**WORK ORDER:** Your copy should hold the lines below from the first through the one that contains "## 統計- ホットライト", each retyped exactly, and no pictures.

[Rendered images with source text]

☆ ☆ ☆ ☆

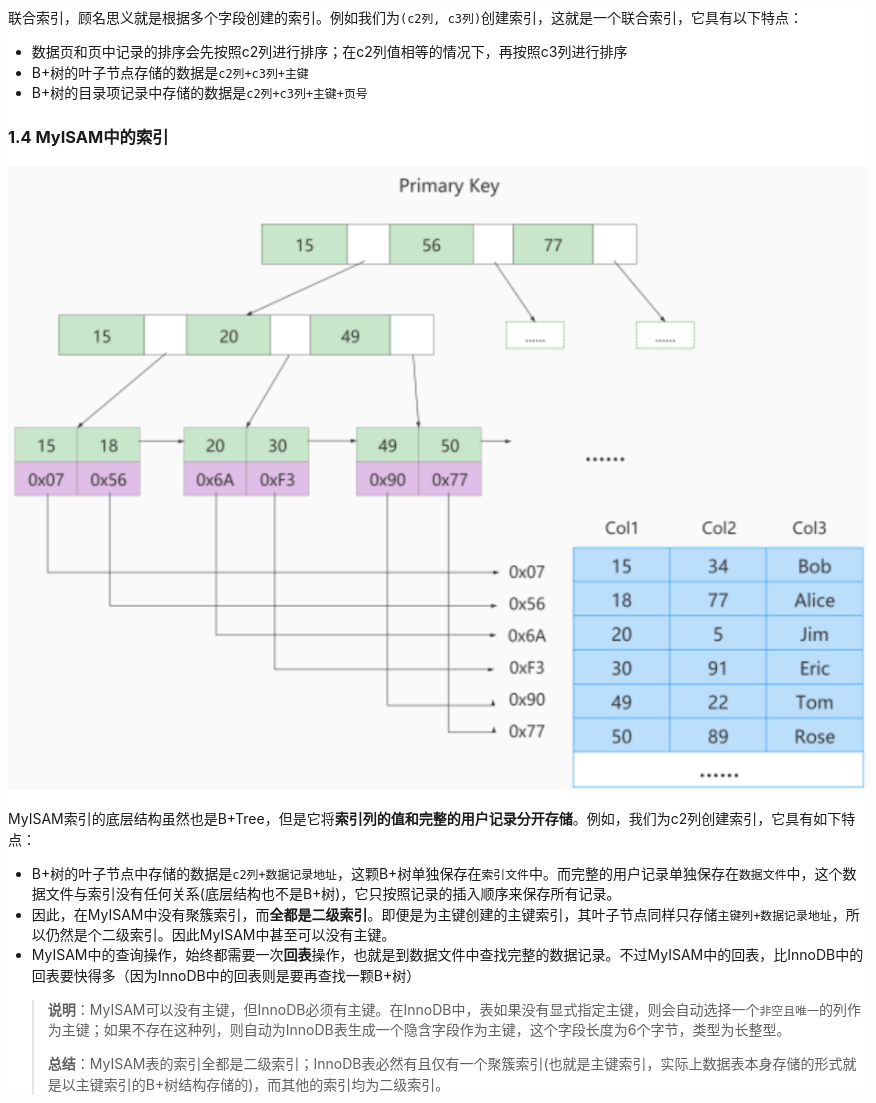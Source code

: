 联合索引，顾名思义就是根据多个字段创建的索引。例如我们为`(c2列, c3列)`创建索引，这就是一个联合索引，它具有以下特点：

- 数据页和页中记录的排序会先按照c2列进行排序；在c2列值相等的情况下，再按照c3列进行排序
- B+树的叶子节点存储的数据是`c2列+c3列+主键`
- B+树的目录项记录中存储的数据是`c2列+c3列+主键+页号`

### 1.4 MyISAM中的索引

![image-20240203133435223](images/image-20240203133435223.png)

MyISAM索引的底层结构虽然也是B+Tree，但是它将**索引列的值和完整的用户记录分开存储**。例如，我们为c2列创建索引，它具有如下特点：

- B+树的叶子节点中存储的数据是`c2列+数据记录地址`，这颗B+树单独保存在`索引文件`中。而完整的用户记录单独保存在`数据文件`中，这个数据文件与索引没有任何关系(底层结构也不是B+树)，它只按照记录的插入顺序来保存所有记录。
- 因此，在MyISAM中没有聚簇索引，而**全都是二级索引**。即便是为主键创建的主键索引，其叶子节点同样只存储`主键列+数据记录地址`，所以仍然是个二级索引。因此MyISAM中甚至可以没有主键。
- MyISAM中的查询操作，始终都需要一次**回表**操作，也就是到数据文件中查找完整的数据记录。不过MyISAM中的回表，比InnoDB中的回表要快得多（因为InnoDB中的回表则是要再查找一颗B+树）

> **说明**：MyISAM可以没有主键，但InnoDB必须有主键。在InnoDB中，表如果没有显式指定主键，则会自动选择一个`非空且唯一`的列作为主键；如果不存在这种列，则自动为InnoDB表生成一个隐含字段作为主键，这个字段长度为6个字节，类型为长整型。
>
> **总结**：MyISAM表的索引全都是二级索引；InnoDB表必然有且仅有一个聚簇索引(也就是主键索引，实际上数据表本身存储的形式就是以主键索引的B+树结构存储的)，而其他的索引均为二级索引。
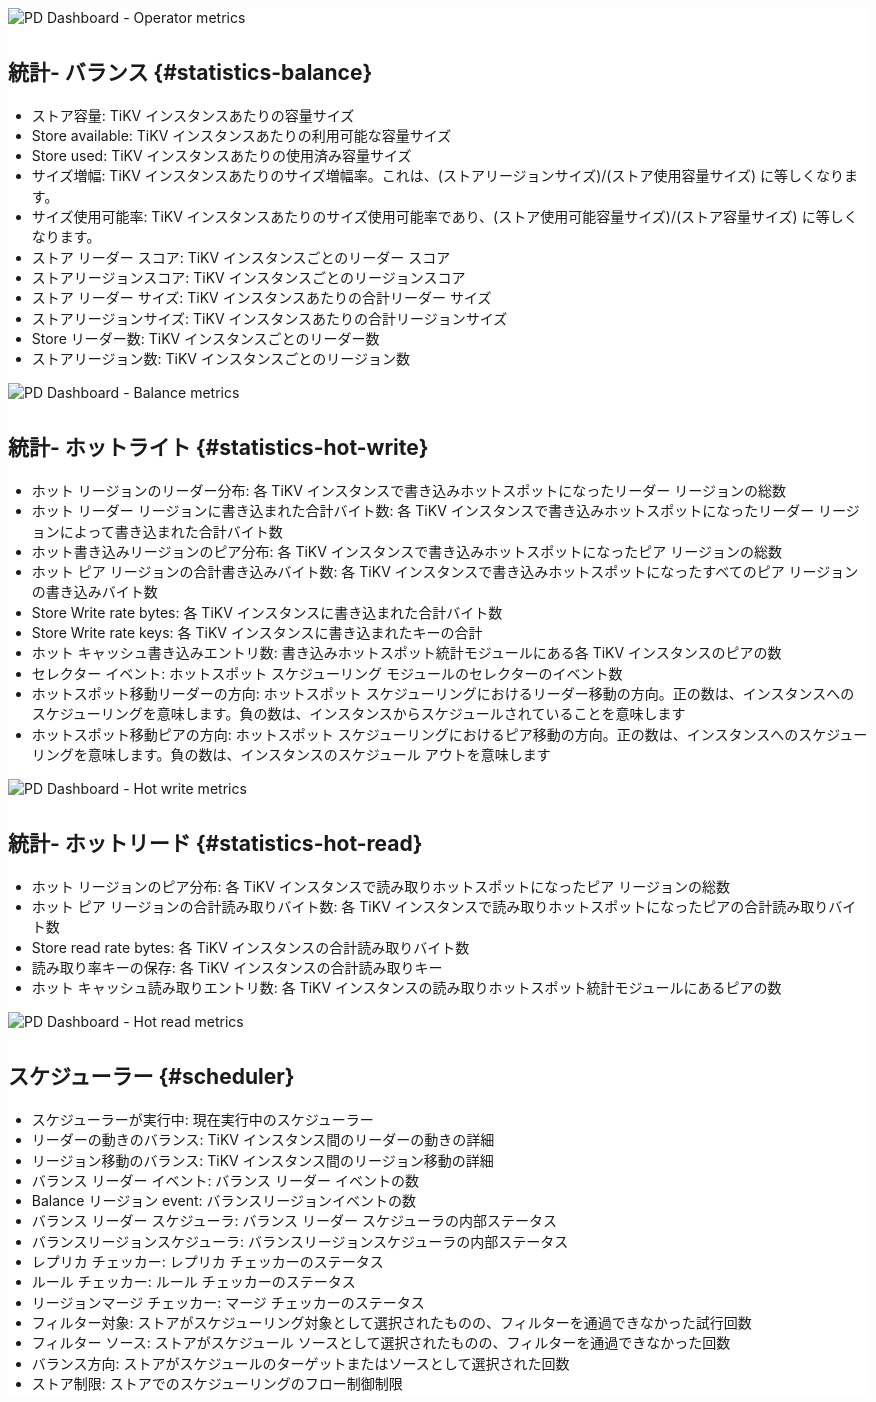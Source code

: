 ![PD Dashboard - Operator metrics](/media/pd-dashboard-operator-v4.png)

## 統計- バランス {#statistics-balance}

-   ストア容量: TiKV インスタンスあたりの容量サイズ
-   Store available: TiKV インスタンスあたりの利用可能な容量サイズ
-   Store used: TiKV インスタンスあたりの使用済み容量サイズ
-   サイズ増幅: TiKV インスタンスあたりのサイズ増幅率。これは、(ストアリージョンサイズ)/(ストア使用容量サイズ) に等しくなります。
-   サイズ使用可能率: TiKV インスタンスあたりのサイズ使用可能率であり、(ストア使用可能容量サイズ)/(ストア容量サイズ) に等しくなります。
-   ストア リーダー スコア: TiKV インスタンスごとのリーダー スコア
-   ストアリージョンスコア: TiKV インスタンスごとのリージョンスコア
-   ストア リーダー サイズ: TiKV インスタンスあたりの合計リーダー サイズ
-   ストアリージョンサイズ: TiKV インスタンスあたりの合計リージョンサイズ
-   Store リーダー数: TiKV インスタンスごとのリーダー数
-   ストアリージョン数: TiKV インスタンスごとのリージョン数

![PD Dashboard - Balance metrics](/media/pd-dashboard-balance-v4.png)

## 統計- ホットライト {#statistics-hot-write}

-   ホット リージョンのリーダー分布: 各 TiKV インスタンスで書き込みホットスポットになったリーダー リージョンの総数
-   ホット リーダー リージョンに書き込まれた合計バイト数: 各 TiKV インスタンスで書き込みホットスポットになったリーダー リージョンによって書き込まれた合計バイト数
-   ホット書き込みリージョンのピア分布: 各 TiKV インスタンスで書き込みホットスポットになったピア リージョンの総数
-   ホット ピア リージョンの合計書き込みバイト数: 各 TiKV インスタンスで書き込みホットスポットになったすべてのピア リージョンの書き込みバイト数
-   Store Write rate bytes: 各 TiKV インスタンスに書き込まれた合計バイト数
-   Store Write rate keys: 各 TiKV インスタンスに書き込まれたキーの合計
-   ホット キャッシュ書き込みエントリ数: 書き込みホットスポット統計モジュールにある各 TiKV インスタンスのピアの数
-   セレクター イベント: ホットスポット スケジューリング モジュールのセレクターのイベント数
-   ホットスポット移動リーダーの方向: ホットスポット スケジューリングにおけるリーダー移動の方向。正の数は、インスタンスへのスケジューリングを意味します。負の数は、インスタンスからスケジュールされていることを意味します
-   ホットスポット移動ピアの方向: ホットスポット スケジューリングにおけるピア移動の方向。正の数は、インスタンスへのスケジューリングを意味します。負の数は、インスタンスのスケジュール アウトを意味します

![PD Dashboard - Hot write metrics](/media/pd-dashboard-hotwrite-v4.png)

## 統計- ホットリード {#statistics-hot-read}

-   ホット リージョンのピア分布: 各 TiKV インスタンスで読み取りホットスポットになったピア リージョンの総数
-   ホット ピア リージョンの合計読み取りバイト数: 各 TiKV インスタンスで読み取りホットスポットになったピアの合計読み取りバイト数
-   Store read rate bytes: 各 TiKV インスタンスの合計読み取りバイト数
-   読み取り率キーの保存: 各 TiKV インスタンスの合計読み取りキー
-   ホット キャッシュ読み取りエントリ数: 各 TiKV インスタンスの読み取りホットスポット統計モジュールにあるピアの数

![PD Dashboard - Hot read metrics](/media/pd-dashboard-hotread-v4.png)

## スケジューラー {#scheduler}

-   スケジューラーが実行中: 現在実行中のスケジューラー
-   リーダーの動きのバランス: TiKV インスタンス間のリーダーの動きの詳細
-   リージョン移動のバランス: TiKV インスタンス間のリージョン移動の詳細
-   バランス リーダー イベント: バランス リーダー イベントの数
-   Balance リージョン event: バランスリージョンイベントの数
-   バランス リーダー スケジューラ: バランス リーダー スケジューラの内部ステータス
-   バランスリージョンスケジューラ: バランスリージョンスケジューラの内部ステータス
-   レプリカ チェッカー: レプリカ チェッカーのステータス
-   ルール チェッカー: ルール チェッカーのステータス
-   リージョンマージ チェッカー: マージ チェッカーのステータス
-   フィルター対象: ストアがスケジューリング対象として選択されたものの、フィルターを通過できなかった試行回数
-   フィルター ソース: ストアがスケジュール ソースとして選択されたものの、フィルターを通過できなかった回数
-   バランス方向: ストアがスケジュールのターゲットまたはソースとして選択された回数
-   ストア制限: ストアでのスケジューリングのフロー制御制限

☆ ☆ ☆ ☆

**SOLUTION FOR THIS PROBLEM:**
Source code

: 联合索引，顾名思义就是根据多个字段创建的索引。例如我们为`(c2列, c3列)`创建索引，这就是一个联合索引，它具有以下特点：

- 数据页和页中记录的排序会先按照c2列进行排序；在c2列值相等的情况下，再按照c3列进行排序
- B+树的叶子节点存储的数据是`c2列+c3列+主键`
- B+树的目录项记录中存储的数据是`c2列+c3列+主键+页号`

### 1.4 MyISAM中的索引

![image-20240203133435223](images/image-20240203133435223.png)

MyISAM索引的底层结构虽然也是B+Tree，但是它将**索引列的值和完整的用户记录分开存储**。例如，我们为c2列创建索引，它具有如下特点：

- B+树的叶子节点中存储的数据是`c2列+数据记录地址`，这颗B+树单独保存在`索引文件`中。而完整的用户记录单独保存在`数据文件`中，这个数据文件与索引没有任何关系(底层结构也不是B+树)，它只按照记录的插入顺序来保存所有记录。
- 因此，在MyISAM中没有聚簇索引，而**全都是二级索引**。即便是为主键创建的主键索引，其叶子节点同样只存储`主键列+数据记录地址`，所以仍然是个二级索引。因此MyISAM中甚至可以没有主键。
- MyISAM中的查询操作，始终都需要一次**回表**操作，也就是到数据文件中查找完整的数据记录。不过MyISAM中的回表，比InnoDB中的回表要快得多（因为InnoDB中的回表则是要再查找一颗B+树）

> **说明**：MyISAM可以没有主键，但InnoDB必须有主键。在InnoDB中，表如果没有显式指定主键，则会自动选择一个`非空且唯一`的列作为主键；如果不存在这种列，则自动为InnoDB表生成一个隐含字段作为主键，这个字段长度为6个字节，类型为长整型。
>
> **总结**：MyISAM表的索引全都是二级索引；InnoDB表必然有且仅有一个聚簇索引(也就是主键索引，实际上数据表本身存储的形式就是以主键索引的B+树结构存储的)，而其他的索引均为二级索引。
Source code

: ![PD Dashboard - Operator metrics](/media/pd-dashboard-operator-v4.png)

## 統計- バランス {#statistics-balance}

-   ストア容量: TiKV インスタンスあたりの容量サイズ
-   Store available: TiKV インスタンスあたりの利用可能な容量サイズ
-   Store used: TiKV インスタンスあたりの使用済み容量サイズ
-   サイズ増幅: TiKV インスタンスあたりのサイズ増幅率。これは、(ストアリージョンサイズ)/(ストア使用容量サイズ) に等しくなります。
-   サイズ使用可能率: TiKV インスタンスあたりのサイズ使用可能率であり、(ストア使用可能容量サイズ)/(ストア容量サイズ) に等しくなります。
-   ストア リーダー スコア: TiKV インスタンスごとのリーダー スコア
-   ストアリージョンスコア: TiKV インスタンスごとのリージョンスコア
-   ストア リーダー サイズ: TiKV インスタンスあたりの合計リーダー サイズ
-   ストアリージョンサイズ: TiKV インスタンスあたりの合計リージョンサイズ
-   Store リーダー数: TiKV インスタンスごとのリーダー数
-   ストアリージョン数: TiKV インスタンスごとのリージョン数

![PD Dashboard - Balance metrics](/media/pd-dashboard-balance-v4.png)

## 統計- ホットライト {#statistics-hot-write}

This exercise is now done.